# The Ideal Preacher



## Ronnie T (Oct 7, 2011)

The Ideal Preacher 

After hundreds of fruitless years, a model minister has been found to suit everyone. It is guaranteed that he will please all the people in any church. He preaches only 20 minutes, but thoroughly expounds the Word. He condemns sin, but never hurts anyone's feelings. He works from 8:00 a.m. to 10:00 p.m., doing every type work, from preaching in the pulpit to janitor work. He makes $200 a week, wears good clothes, buys good books regularly, has a nice family, drives a nice car, and gives $50 a week to the church. He stands ready to give to any good cause, also. His family is completely model in deportment, dress, and attitude. He is 26 years old and has been preaching for 30 years. He is tall, short, thin, heavyset, handsome, has one brown eye and one blue eye, hair parted in the middle, left side dark and straight, right side blond and wavy.

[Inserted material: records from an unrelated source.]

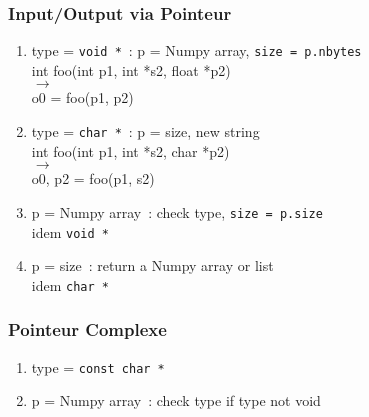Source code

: \begin{frame}
  \frametitle{Input/Output via Pointeur}
  \begin{enumerate}
  \item type = \texttt{void *}~: p = Numpy array, \texttt{size = p.nbytes} \\
    int foo(int p1, int *s2, float *p2) \\
    $\longrightarrow$ \\
    o0 = foo(p1, p2)
  \item type = \texttt{char *}~: p = size, new string \\
    int foo(int p1, int *s2, char *p2) \\
    $\longrightarrow$ \\
    o0, p2 = foo(p1, s2)
  \item p = Numpy array~: check type, \texttt{size = p.size} \\
    idem \texttt{void *}
  \item p = size~: return a Numpy array or list \\
    idem \texttt{char *}
  \end{enumerate}
\end{frame}

\begin{frame}
  \frametitle{Pointeur Complexe}
  \begin{enumerate}
  \item type = \texttt{const char *}
  \item p = Numpy array~: check type if type not void
  \end{enumerate}
\end{frame}

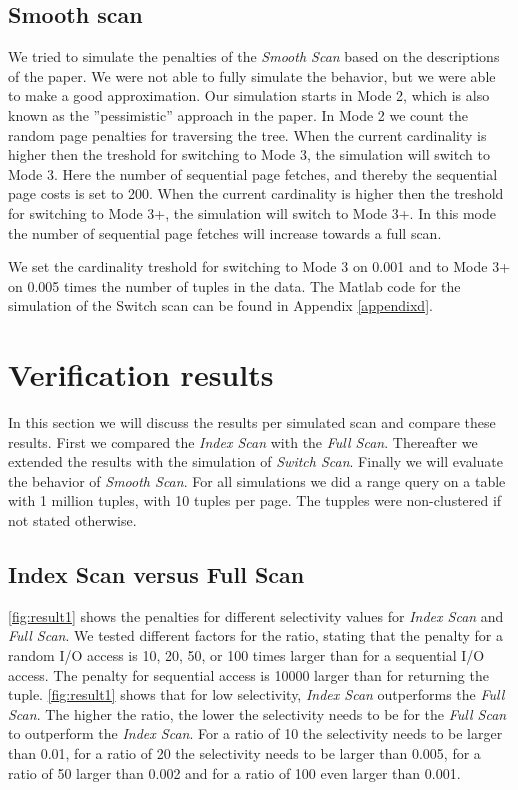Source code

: \documentclass[a4paper,11pt,twoside]{article}
\begin{document}
\subsection{Smooth scan}
We tried to simulate the penalties of the \textit{Smooth Scan} based on the descriptions of the paper. We were not able to fully simulate the behavior, but we were able to make a good approximation. Our simulation starts in Mode 2, which is also known as the ''pessimistic'' approach in the paper. In Mode 2 we count the random page penalties for traversing the tree. When the current cardinality is higher then the treshold for switching to Mode 3, the simulation will switch to Mode 3. Here the number of sequential page fetches, and thereby the sequential page costs is set to 200. When the current cardinality is higher then the  treshold for switching to Mode 3+, the simulation will switch to Mode 3+. In this mode the number of sequential page fetches will increase towards a full scan.

We set the cardinality treshold for switching to Mode 3 on 0.001 and to Mode 3+ on 0.005 times the number of tuples in the data. The Matlab code for the simulation of the Switch scan can be found in Appendix \ref{appendixd}.


\section{Verification results}
In this section we will discuss the results per simulated scan and compare these results. First we compared the \textit{Index Scan} with the \textit{Full Scan}. Thereafter we extended the results with the simulation of \textit{Switch Scan}. Finally we will evaluate the behavior of \textit{Smooth Scan}. For all simulations  we did a range query on a table with 1 million tuples, with 10 tuples per page. The tupples were non-clustered if not stated otherwise. \\

\subsection{Index Scan versus Full Scan}
\autoref{fig:result1} shows the penalties for different selectivity values for \textit{Index Scan} and \textit{Full Scan}. We tested different factors for the ratio, stating that the penalty for a random I/O access is 10, 20, 50, or 100 times larger than for a sequential I/O access. The penalty for sequential access is 10000 larger than for returning the tuple. \autoref{fig:result1} shows that for low selectivity, \textit{Index Scan} outperforms the \textit{Full Scan}. The higher the ratio, the lower the selectivity needs to be for the \textit{Full Scan} to outperform the \textit{Index Scan}. For a ratio of 10 the selectivity needs to be larger than 0.01, for a ratio of 20 the selectivity needs to be larger than  0.005, for a ratio of 50 larger than 0.002 and for a ratio of 100 even larger than 0.001.
\end{document}
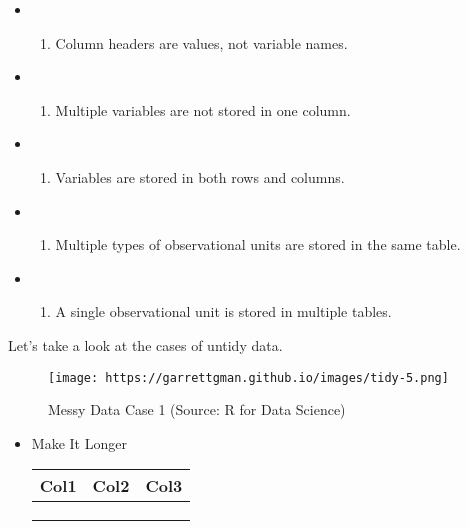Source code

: \documentclass[
]{book}
\providecommand{\tightlist}{%
  \setlength{\itemsep}{0pt}\setlength{\parskip}{0pt}}
\begin{document}
\begin{itemize}
\item
  \begin{enumerate}
  \def\labelenumi{\arabic{enumi}.}
  \tightlist
  \item
    Column headers are values, not variable names.
  \end{enumerate}
\item
  \begin{enumerate}
  \def\labelenumi{\arabic{enumi}.}
  \setcounter{enumi}{1}
  \tightlist
  \item
    Multiple variables are not stored in one column.
  \end{enumerate}
\item
  \begin{enumerate}
  \def\labelenumi{\arabic{enumi}.}
  \setcounter{enumi}{2}
  \tightlist
  \item
    Variables are stored in both rows and columns.
  \end{enumerate}
\item
  \begin{enumerate}
  \def\labelenumi{\arabic{enumi}.}
  \setcounter{enumi}{3}
  \tightlist
  \item
    Multiple types of observational units are stored in the same table.
  \end{enumerate}
\item
  \begin{enumerate}
  \def\labelenumi{\arabic{enumi}.}
  \setcounter{enumi}{4}
  \tightlist
  \item
    A single observational unit is stored in multiple tables.
  \end{enumerate}
\end{itemize}

Let's take a look at the cases of untidy data.

\begin{figure}
\centering
\texttt{[image: https://garrettgman.github.io/images/tidy-5.png]}
\caption{Messy Data Case 1 (Source: R for Data Science)}
\end{figure}

\begin{itemize}
\item
  Make It Longer

  \begin{longtable}[]{@{}lll@{}}
  \toprule
  Col1 & Col2 & Col3 \\
  \midrule
  \endhead
  & & \\
  & & \\
  & & \\
  \bottomrule
  \end{longtable}
\end{itemize}
\end{document}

He has a burning desire to work with teenagers and spend all his time with the older people. He smiles all the time with a straight face because he has a sense of humor that keeps him seriously dedicated to his work. He makes 15 calls a day on church members, spends all his time evangelizing the unchurched, and is never out of the office.
                     (auther unknown)


----------



## jabb06 (Oct 7, 2011)

whew im exhausted just reading it


----------



## StriperAddict (Oct 8, 2011)

*where ya goin, bro Ronnie?*

Yeah, I'm exhausted too!

If this was a test to pick out some "flaw" of this pastor,
was it:


> He condemns sin, but never hurts anyone's feelings.


or the "never out of the office" part


----------



## gordon 2 (Oct 8, 2011)

Ronnie T said:


> The Ideal Preacher
> 
> After hundreds of fruitless years, a model minister has been found to suit everyone. It is guaranteed that he will please all the people in any church. He preaches only 20 minutes, but thoroughly expounds the Word. He condemns sin, but never hurts anyone's feelings. He works from 8:00 a.m. to 10:00 p.m., doing every type work, from preaching in the pulpit to janitor work. He makes $200 a week, wears good clothes, buys good books regularly, has a nice family, drives a nice car, and gives $50 a week to the church. He stands ready to give to any good cause, also. His family is completely model in deportment, dress, and attitude. He is 26 years old and has been preaching for 30 years. He is tall, short, thin, heavyset, handsome, has one brown eye and one blue eye, hair parted in the middle, left side dark and straight, right side blond and wavy. He has a burning desire to work with teenagers and spend all his time with the older people. He smiles all the time with a straight face because he has a sense of humor that keeps him seriously dedicated to his work. He makes 15 calls a day on church members, spends all his time evangelizing the unchurched, and is never out of the office.
> (auther unknown)





This is a real life description of another ministry called nursing--not preaching. Except this part: 
She/he makes $200 a week, wears good clothes, buys good books regularly, has a nice family, drives a nice car, and gives $50 a week to the church." Child care expenses usually takes care of all this stuff...


----------



## Ronnie T (Oct 8, 2011)

I've seen this many times before.
I came accross it last night while doing some research.
Everyone has their own expectations about their pastor.
I think the illustration points to how difficult it is sometimes.


----------



## THREEJAYS (Oct 8, 2011)

RT I thought you was attemping  biography


----------



## mtnwoman (Oct 9, 2011)

I worked at bellsouth for almost 30 years and will get retirement in 3 years and soc.sec....so I have hope of a halfway descent life if I make it...lol.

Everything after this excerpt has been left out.